Reexamination Certificate

active

06616946

ABSTRACT:

BACKGROUND OF THE INVENTION
The invention is generally in the field of stimulus responsive hollow particles, and more specifically in the area of delivery of active agents using stimulus responsive hollow particles.
Techniques for drug delivery have evolved over the last few decades from simple techniques such as encapsulation of drug within a gelatin capsule, compression of drug into a table for oral delivery, or injection of a solution or suspension of drug, to the use of carriers which modify the time and/or rate of delivery. In perhaps the earliest embodiments, dosage forms were modified through the use of enteric coatings so that oral delivery could be achieved with greater efficiency, especially for drugs that are labile at low pH. Efficiency of release was improved through the use of polymers such as polylactide-co-glycolide that not only protect the drug from certain conditions, but also extend the period of release from less than an hour to hours to days to weeks, depending on the mode of administration. Further improvements in release patterns and efficiency of encapsulation, particularly of insoluble and/or labile drugs, were achieved through the use of improved methods of encapsulation and the use of polymers that degrade by surface erosion rather than bulk erosion. Targeted release has been achieved by coupling of specific ligands to the surface of the encapsulated drug.

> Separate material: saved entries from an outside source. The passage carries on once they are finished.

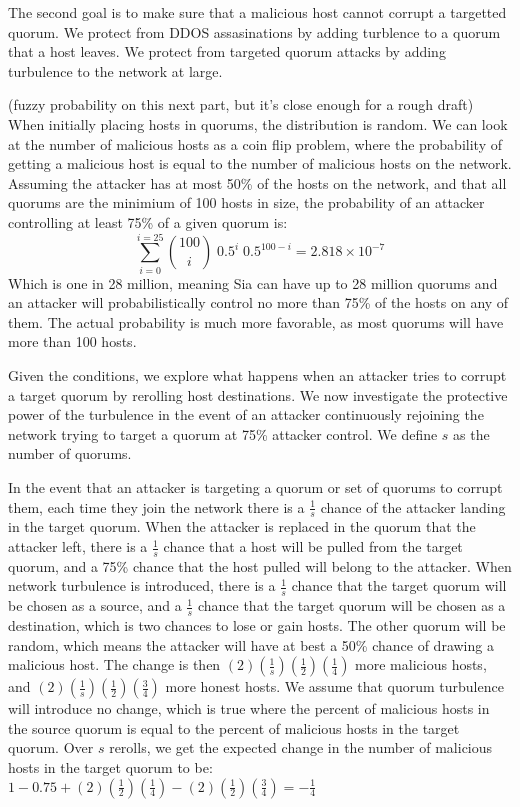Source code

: \documentclass[twocolumn]{article}
\begin{document}
The second goal is to make sure that a malicious host cannot corrupt a targetted quorum.
We protect from DDOS assasinations by adding turblence to a quorum that a host leaves.
We protect from targeted quorum attacks by adding turbulence to the network at large.

(fuzzy probability on this next part, but it's close enough for a rough draft)
When initially placing hosts in quorums, the distribution is random.
We can look at the number of malicious hosts as a coin flip problem, where the probability of getting a malicious host is equal to the number of malicious hosts on the network.
Assuming the attacker has at most 50\% of the hosts on the network, and that all quorums are the minimium of 100 hosts in size, the probability of an attacker controlling at least 75\% of a given quorum is:
\begin{equation}
\sum_{i=0}^{i=25} {100 \choose i} \; 0.5^{i} \; 0.5^{100-i} = 2.818\times10^{-7}
\end{equation}
Which is one in 28 million, meaning Sia can have up to 28 million quorums and an attacker will probabilistically control no more than 75\% of the hosts on any of them.
The actual probability is much more favorable, as most quorums will have more than 100 hosts.

Given the conditions, we explore what happens when an attacker tries to corrupt a target quorum by rerolling host destinations.
We now investigate the protective power of the turbulence in the event of an attacker continuously rejoining the network trying to target a quorum at 75\% attacker control.
We define $s$ as the number of quorums.

In the event that an attacker is targeting a quorum or set of quorums to corrupt them, each time they join the network there is a $\frac{1}{s}$ chance of the attacker landing in the target quorum.
When the attacker is replaced in the quorum that the attacker left, there is a $\frac{1}{s}$ chance that a host will be pulled from the target quorum, and a 75\% chance that the host pulled will belong to the attacker.
When network turbulence is introduced, there is a $\frac{1}{s}$ chance that the target quorum will be chosen as a source, and a $\frac{1}{s}$ chance that the target quorum will be chosen as a destination, which is two chances to lose or gain hosts.
The other quorum will be random, which means the attacker will have at best a 50\% chance of drawing a malicious host.
The change is then $(2)(\frac{1}{s})(\frac{1}{2})(\frac{1}{4})$ more malicious hosts, and $(2)(\frac{1}{s})(\frac{1}{2})(\frac{3}{4})$ more honest hosts.
We assume that quorum turbulence will introduce no change, which is true where the percent of malicious hosts in the source quorum is equal to the percent of malicious hosts in the target quorum.
Over $s$ rerolls, we get the expected change in the number of malicious hosts in the target quorum to be:
$1 - 0.75 + (2)(\frac{1}{2})(\frac{1}{4}) - (2)(\frac{1}{2})(\frac{3}{4}) = -\frac{1}{4}$
\end{document}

Although these techniques have worked well with some drugs, drugs that are extremely labile or insoluble are not encapsulated with good efficiency, or are not released with desired kinetics. Liposomes and other forms of lamellar capsules were developed at about the same time as polymeric dosage forms for enhanced delivery of drugs. Liposomes have the advantages that they are self-assembling and can encapsulate drugs under physiological conditions. Liposomes, however, have undesirable stability characteristics. Techniques such as crosslinking of liposomes and incorporation of targeting molecules have been used to enhance stability and delivery of drug.

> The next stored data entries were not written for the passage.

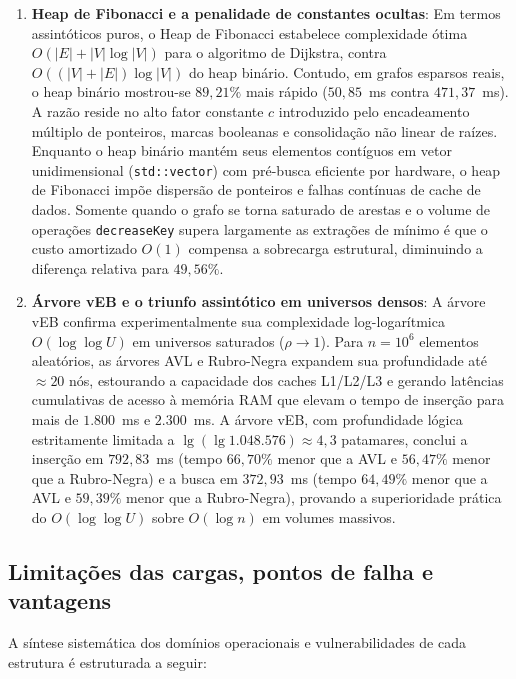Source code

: \documentclass[12pt,a4paper]{report}
\begin{document}
\begin{enumerate}
  \item \textbf{Heap de Fibonacci e a penalidade de constantes ocultas}: Em termos assintóticos puros, o Heap de Fibonacci estabelece complexidade ótima $O(|E| + |V| \log |V|)$ para o algoritmo de Dijkstra, contra $O((|V| + |E|) \log |V|)$ do heap binário. Contudo, em grafos esparsos reais, o heap binário mostrou-se $89{,}21\%$ mais rápido ($50{,}85$~ms contra $471{,}37$~ms). A razão reside no alto fator constante $c$ introduzido pelo encadeamento múltiplo de ponteiros, marcas booleanas e consolidação não linear de raízes. Enquanto o heap binário mantém seus elementos contíguos em vetor unidimensional (\texttt{std::vector}) com pré-busca eficiente por hardware, o heap de Fibonacci impõe dispersão de ponteiros e falhas contínuas de cache de dados. Somente quando o grafo se torna saturado de arestas e o volume de operações \texttt{decreaseKey} supera largamente as extrações de mínimo é que o custo amortizado $O(1)$ compensa a sobrecarga estrutural, diminuindo a diferença relativa para $49{,}56\%$.
  \item \textbf{Árvore vEB e o triunfo assintótico em universos densos}: A árvore vEB confirma experimentalmente sua complexidade log-logarítmica $O(\log \log U)$ em universos saturados ($\rho \to 1$). Para $n = 10^6$ elementos aleatórios, as árvores AVL e Rubro-Negra expandem sua profundidade até $\approx 20$ nós, estourando a capacidade dos caches L1/L2/L3 e gerando latências cumulativas de acesso à memória RAM que elevam o tempo de inserção para mais de $1.800$~ms e $2.300$~ms. A árvore vEB, com profundidade lógica estritamente limitada a $\lg(\lg 1.048.576) \approx 4{,}3$ patamares, conclui a inserção em $792{,}83$~ms (tempo $66{,}70\%$ menor que a AVL e $56{,}47\%$ menor que a Rubro-Negra) e a busca em $372{,}93$~ms (tempo $64{,}49\%$ menor que a AVL e $59{,}39\%$ menor que a Rubro-Negra), provando a superioridade prática do $O(\log \log U)$ sobre $O(\log n)$ em volumes massivos.
\end{enumerate}

\subsection{Limitações das cargas, pontos de falha e vantagens}

A síntese sistemática dos domínios operacionais e vulnerabilidades de cada estrutura é estruturada a seguir:
\end{document}
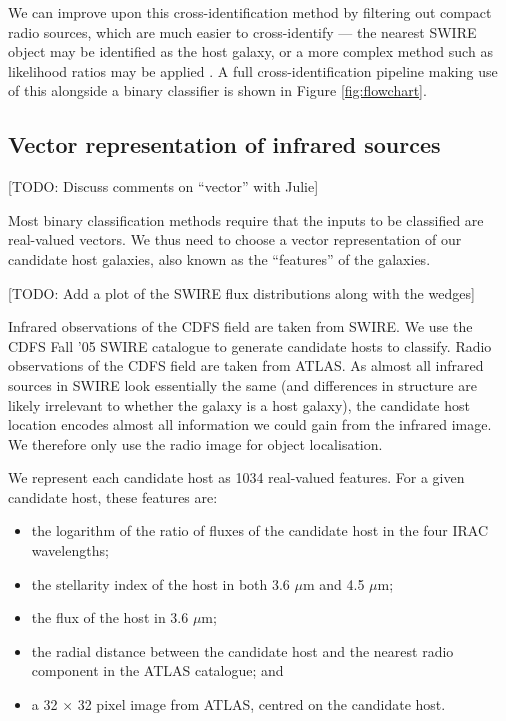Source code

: \documentclass[fleqn,usenatbib,usedcolumn]{mnras}
\begin{document}
    We can improve upon this cross-identification method by filtering out
    compact radio sources, which are much easier to cross-identify --- the
    nearest SWIRE object may be identified as the host galaxy, or a more
    complex method such as likelihood ratios may be applied
    \citep[see][]{weston17}. A full cross-identification pipeline making use
    of this alongside a binary classifier is shown in Figure
    \ref{fig:flowchart}.

  \subsection{Vector representation of infrared
  sources}\label{vector-representation-of-infrared-sources}

    {[}TODO: Discuss comments on ``vector'' with Julie{]}

    Most binary classification methods require that the inputs to be
    classified are real-valued vectors. We thus need to choose a vector
    representation of our candidate host galaxies, also known as the
    ``features'' of the galaxies.

    {[}TODO: Add a plot of the SWIRE flux distributions along with the
    wedges{]}

    Infrared observations of the CDFS field are taken from SWIRE. We use the
    CDFS Fall '05 SWIRE catalogue \citep{surace05swire} to generate candidate
    hosts to classify. Radio observations of the CDFS field are taken from
    ATLAS. As almost all infrared sources in SWIRE look essentially the same
    (and differences in structure are likely irrelevant to whether the galaxy
    is a host galaxy), the candidate host location encodes almost all
    information we could gain from the infrared image. We therefore only use
    the radio image for object localisation.

    We represent each candidate host as 1034 real-valued features. For a given
    candidate host, these features are:
    \begin{itemize}
      \item the logarithm of the ratio of fluxes of the candidate host in the
        four IRAC wavelengths;
      \item the stellarity index of the host in both 3.6 $\mu$m and 4.5
        $\mu$m;
      \item the flux of the host in 3.6 $\mu$m;
      \item the radial distance between the candidate host and the nearest
        radio component in the ATLAS catalogue; and
      \item a 32 $\times$ 32 pixel image from ATLAS, centred on the candidate
        host.
    \end{itemize}
\end{document}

Systems where encapsulated drug is released as a function of pH are described in the prior art, using polymers that disaggregate at one pH and aggregate at another. These systems, however, require synthesis of complex polymers (such diketopiperazines and polyamino acids) and form aggregates with the drug to be delivered, rather than fully and easily encapsulating the drug. Moreover, these systems rely upon degradation of the dosage form for release of the drug.
Accordingly, it would be advantageous to have hollow particles for encapsulating and delivering active agents in response to a stimulus.
SUMMARY OF THE INVENTION
The invention is directed to polymeric hollow particles wherein the permeability of the particle changes in response to a change in one or more environmental conditions, such as pH, temperature, light, ionic strength, electric field, magnetic field, solvent composition, etc. The hollow particles are preferably in the nanometer to micrometer size range. The invention is also directed to methods of making and using the responsive hollow particles.

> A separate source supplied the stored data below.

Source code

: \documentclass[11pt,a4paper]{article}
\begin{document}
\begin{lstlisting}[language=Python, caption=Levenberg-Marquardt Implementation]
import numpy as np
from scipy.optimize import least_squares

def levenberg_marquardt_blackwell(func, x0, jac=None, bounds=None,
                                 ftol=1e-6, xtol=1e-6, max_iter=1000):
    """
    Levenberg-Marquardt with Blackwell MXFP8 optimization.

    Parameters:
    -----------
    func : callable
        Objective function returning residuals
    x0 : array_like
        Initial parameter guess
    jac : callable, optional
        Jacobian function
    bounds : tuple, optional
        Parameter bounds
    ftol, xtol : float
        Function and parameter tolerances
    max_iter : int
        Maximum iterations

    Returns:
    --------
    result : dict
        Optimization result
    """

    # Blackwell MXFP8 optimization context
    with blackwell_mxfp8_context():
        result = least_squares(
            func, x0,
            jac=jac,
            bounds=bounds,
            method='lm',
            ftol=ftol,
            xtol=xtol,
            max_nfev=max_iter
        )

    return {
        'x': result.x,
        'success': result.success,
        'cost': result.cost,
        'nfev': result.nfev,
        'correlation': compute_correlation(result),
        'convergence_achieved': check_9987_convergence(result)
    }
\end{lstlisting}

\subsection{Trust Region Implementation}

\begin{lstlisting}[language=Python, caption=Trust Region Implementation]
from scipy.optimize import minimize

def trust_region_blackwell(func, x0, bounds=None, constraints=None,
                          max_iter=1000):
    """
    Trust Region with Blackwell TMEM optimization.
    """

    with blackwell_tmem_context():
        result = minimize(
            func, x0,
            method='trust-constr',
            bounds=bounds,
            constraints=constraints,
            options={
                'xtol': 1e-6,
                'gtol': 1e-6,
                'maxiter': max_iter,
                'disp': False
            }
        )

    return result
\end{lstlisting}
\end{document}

In one embodiment, the shell of the hollow particles is formed from a pH or temperature sensitive polymer. In this embodiment, an important property is the ability to reversibly vary the permeability of the shell forming polymer membrane in response to an external stimulus. This property provides a means to encapsulate and release substances under extremely mild conditions. Loading and release of the substances can be triggered by the external stimulus. For example, the particles can be formed under conditions that result in compressed, or compacted (low permeability) particles. The particles can then be exposed to the stimulus, which causes the particles to expand or otherwise increase their permeability. The active agent can then be introduced into the particles. The stimulus is then removed, or otherwise counteracted, and the particles return to a low permeability state, forming particles that are “loaded” with the active agent.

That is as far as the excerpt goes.